Calvin Trillin, the Nation's deadline poet, has a gem in last week's issue, "George Bush Explains His Policy on Torture to Someone Who Is Being Waterboarded":

An "alternate set of procedures"
Is what we're applying right now.
So please don't confuse this with torture,
That's something I'd never allow.

I know when you feel you are drowning,
You're thinking, "They're torturing me!"
But torture is not what we call it,
So torture it simply can't be.

You're lucky Americans got you,
If torture's the thing that you dread.
An alternate set of procedures
Is what we're applying instead.
It's no joke though.

President Bush thinks that the words "torture", "cruel treatment", "outrages against human dignity," and "humiliating and degrading treatment"are terribly vague and confusing, and they simply must be "clarified." Otherwise, how would anyone know whether "waterboarding, hypothermia and sleep deprivation" are allowed by the Geneva Conventions?

Here's the transcript from his petulant foot-stomping in the Rose Garden, where he refused to say where he stands on torture and what he wants to make more "clear" in its legality.

Newsweek reports that even so-called "maverick" Republican John McCain "and the other GOP senators have indicated they would be willing to amend domestic U.S. law, especially the War Crimes Act, to permit at least some 'enhanced' CIA techniques. They are also willing to pass legislation that would deny many rights to detainees at Guantánamo Bay and allow them to be held indefinitely."

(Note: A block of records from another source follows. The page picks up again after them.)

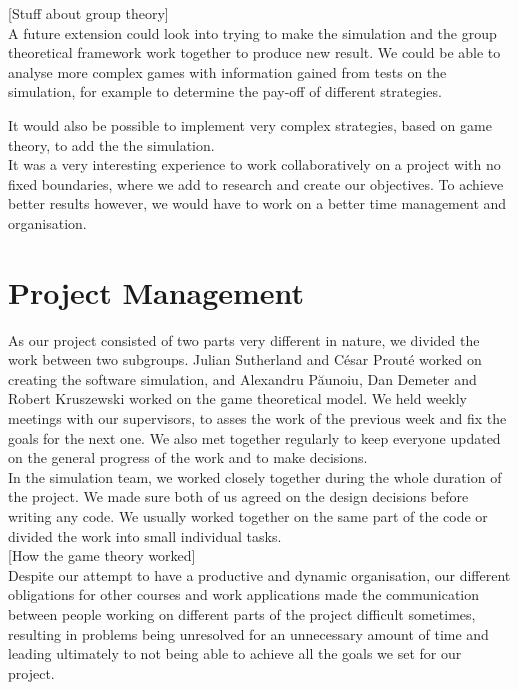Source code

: \documentclass[10pt, a4paper]{report}
\begin{document}
[Stuff about group theory] \\

A future extension could look into trying to make the simulation and the group theoretical framework work together to produce new result. We could be able to analyse more complex games with information gained from tests on the simulation, for example to determine the pay-off of different strategies.

It would also be possible to implement very complex strategies, based on game theory, to add the the simulation. \\

It was a very interesting experience to work collaboratively on a project with no fixed boundaries, where we add to research and create our objectives. To achieve better results however, we would have to work on a better time management and organisation.


\chapter{Project Management}\label{ch:projmanag}

As our project consisted of two parts very different in nature, we divided the work between two subgroups. Julian Sutherland and C\'{e}sar Prout\'{e} worked on creating the software simulation, and Alexandru P\u{a}unoiu, Dan Demeter and Robert Kruszewski worked on the game theoretical model. We held weekly meetings with our supervisors, to asses the work of the previous week and fix the goals for the next one. We also met together regularly to keep everyone updated on the general progress of the work and to make decisions. \\

In the simulation team, we worked closely together during the whole duration of the project. We made sure both of us agreed on the design decisions before writing any code. We usually worked together on the same part of the code or divided the work into small individual tasks. \\

[How the game theory worked] \\

Despite our attempt to have a productive and dynamic organisation, our different obligations for other courses and work applications made the communication between people working on different parts of the project difficult sometimes, resulting in problems being unresolved for an unnecessary amount of time and leading ultimately to not being able to achieve all the goals we set for our project. \\




\end{document}
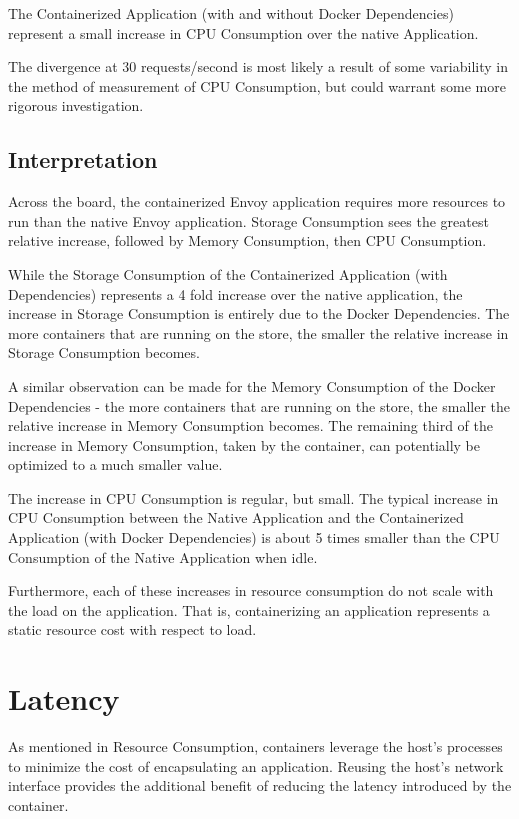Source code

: \documentclass{article}
\begin{document}
The Containerized Application (with and without Docker Dependencies) represent a small increase in CPU Consumption over the native Application.

The divergence at 30 requests/second is most likely a result of some variability in the method of measurement of CPU Consumption, but could warrant some more rigorous investigation.

\subsection{Interpretation}
Across the board, the containerized Envoy application requires more resources to run than the native Envoy application. Storage Consumption sees the greatest relative increase, followed by Memory Consumption, then CPU Consumption.

While the Storage Consumption of the Containerized Application (with Dependencies) represents a 4 fold increase over the native application, the increase in Storage Consumption is entirely due to the Docker Dependencies. The more containers that are running on the store, the smaller the relative increase in Storage Consumption becomes.

A similar observation can be made for the Memory Consumption of the Docker Dependencies - the more containers that are running on the store, the smaller the relative increase in Memory Consumption becomes. The remaining third of the increase in Memory Consumption, taken by the container, can potentially be optimized to a much smaller value.

The increase in CPU Consumption is regular, but small. The typical increase in CPU Consumption between the Native Application and the Containerized Application (with Docker Dependencies) is about 5 times smaller than the CPU Consumption of the Native Application when idle.

Furthermore, each of these increases in resource consumption do not scale with the load on the application. That is, containerizing an application represents a static resource cost with respect to load.

\section{Latency}
As mentioned in Resource Consumption, containers leverage the host's processes to minimize the cost of encapsulating an application. Reusing the host's network interface provides the additional benefit of reducing the latency introduced by the container.
\end{document}
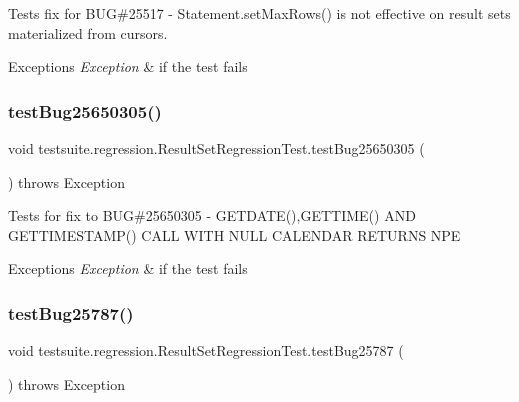Tests fix for B\+UG\#25517 -\/ Statement.\+set\+Max\+Rows() is not effective on result sets materialized from cursors.


\begin{DoxyExceptions}{Exceptions}
{\em Exception} & if the test fails \\
\hline
\end{DoxyExceptions}
\mbox{\label{classtestsuite_1_1regression_1_1_result_set_regression_test_a0f5956c737c57829a292e224381bffb6}} 
\subsubsection{\texorpdfstring{test\+Bug25650305()}{testBug25650305()}}
{\footnotesize\ttfamily void testsuite.\+regression.\+Result\+Set\+Regression\+Test.\+test\+Bug25650305 (\begin{DoxyParamCaption}{ }\end{DoxyParamCaption}) throws Exception}

Tests for fix to B\+UG\#25650305 -\/ G\+E\+T\+D\+A\+T\+E(),G\+E\+T\+T\+I\+M\+E() A\+ND G\+E\+T\+T\+I\+M\+E\+S\+T\+A\+M\+P() C\+A\+LL W\+I\+TH N\+U\+LL C\+A\+L\+E\+N\+D\+AR R\+E\+T\+U\+R\+NS N\+PE


\begin{DoxyExceptions}{Exceptions}
{\em Exception} & if the test fails \\
\hline
\end{DoxyExceptions}
\mbox{\label{classtestsuite_1_1regression_1_1_result_set_regression_test_ac301a606f76010d277f5daf49e296b01}} 
\subsubsection{\texorpdfstring{test\+Bug25787()}{testBug25787()}}
{\footnotesize\ttfamily void testsuite.\+regression.\+Result\+Set\+Regression\+Test.\+test\+Bug25787 (\begin{DoxyParamCaption}{ }\end{DoxyParamCaption}) throws Exception}

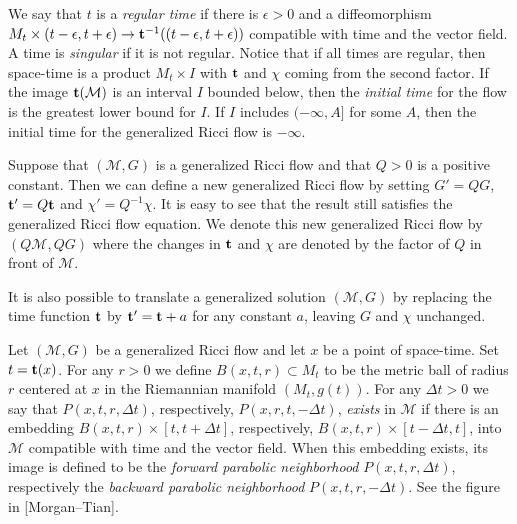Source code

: \begin{definition}\label{def:regular-singular-time}


We say that $t$ is a {\em regular time} if there is $\epsilon>0$ and
a diffeomorphism $M_{t}\times (t-\epsilon,t+\epsilon)\to {\bf
t}^{-1}((t-\epsilon,t+\epsilon))$ compatible with time
and the vector field. A time is {\em singular} if it is not regular.
Notice that if all times are regular, then space-time is a product
$M_{t}\times I$ with ${\bf t}$ and $\chi$ coming from the second
factor. If the image ${\bf t}({\mathcal M})$ is an interval $I$
bounded below, then the {\em initial time} for the flow is the
greatest lower bound for $I$. If $I$ includes $(-\infty,A]$ for some
$A$, then the initial time for the generalized Ricci flow is
$-\infty$.
\end{definition}



\begin{definition}\label{def:scaling-translation}


Suppose that $({\mathcal M},G)$ is a generalized Ricci flow and that
$Q>0$ is a positive constant. Then we can define a new generalized
Ricci flow by setting $G'=QG$, ${\bf t'}=Q{\bf t}$ and
$\chi'=Q^{-1}\chi$. It is easy to see that the result still
satisfies the generalized Ricci flow equation. We denote this new
generalized Ricci flow by $(Q{\mathcal M},QG)$ where the changes in
${\bf t}$ and $\chi$ are denoted by the factor of $Q$ in front of
${\mathcal M}$.

It is also possible to translate a generalized solution $({\mathcal M},G)$ by
replacing the time function ${\bf t}$ by ${\bf t'}={\bf t}+a$ for any constant
$a$, leaving $G$ and $\chi$ unchanged.
\end{definition}

\begin{definition}\label{def:parabolic-neighborhoods}


Let $({\mathcal M},G)$ be a generalized Ricci flow and let $x$ be a
point of space-time. Set $t={\bf t}(x)$. For any  $r>0$ we define
$B(x,t,r)\subset M_t$ to be the metric ball of radius $r$ centered
at $x$ in the Riemannian manifold $(M_t,g(t))$. For any $\Delta t>0$
we say that $P(x,t,r,\Delta t)$,
respectively, $P(x,r,t,-\Delta
t)$, {\em exists} in ${\mathcal M}$ if there is an embedding
$B(x,t,r)\times [t,t+\Delta t]$, respectively, $B(x,t,r)\times
[t-\Delta t,t]$, into ${\mathcal M}$ compatible with time and the
vector field. When this embedding exists, its image is defined to be the {\em
forward parabolic neighborhood}
$P(x,t,r,\Delta t)$, respectively the {\em backward parabolic
neighborhood} $P(x,t,r,-\Delta t)$.
See the figure in [Morgan--Tian].
\end{definition}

Ah, compromise. No need for trials or evidence, because the Bush Administration never makes mistakes. Right?

Oh, wait:
Arar, now 36, was detained by U.S. authorities as he changed planes in New York on Sept. 26, 2002. He was held for questioning for 12 days, then flown by jet to Jordan and driven to Syria. He was beaten, forced to confess to having trained in Afghanistan -- where he never has been -- and then kept in a coffin-size dungeon for 10 months before he was released, the Canadian inquiry commission found.

The Washington Post editorialized about Bush's so-called "program" of torture and indefinite detention without trial:
Throughout the world and for decades, such practices have been called torture. That's what the United States called them when they were used by the Soviet KGB. As the president himself tacitly acknowledges, they violate Geneva and other international conventions as well as current U.S. law.
That doesn't stop Republican William Kristol, a man who has been magnificently wrong about almost everything he has written or said for the past decade (see, e.g. Iraq; see also Iran, coming soon), from writing a sickening article called "The Trap" in the Weekly Standard, in which he urges Republicans to run as the pro-torture candidates so that Democratic candidates fall into Bush's "trap" and appear "weak" on "terror."

Andrew Sullivan responds: "The capitulation of neoconservatism to the evil it once fought against is now complete."

No doubt. The New York Times has this to say:
Watching the president on Friday in the Rose Garden as he threatened to quit interrogating terrorists if Congress did not approve his detainee bill, we were struck by how often he acts as though there were not two sides to a debate. We have lost count of the number of times he has said Americans have to choose between protecting the nation precisely the way he wants, and not protecting it at all.

On Friday, President Bush posed a choice between ignoring the law on wiretaps, and simply not keeping tabs on terrorists. Then he said the United States could rewrite the Geneva Conventions, or just stop questioning terrorists. To some degree, he is following a script for the elections: terrify Americans into voting Republican.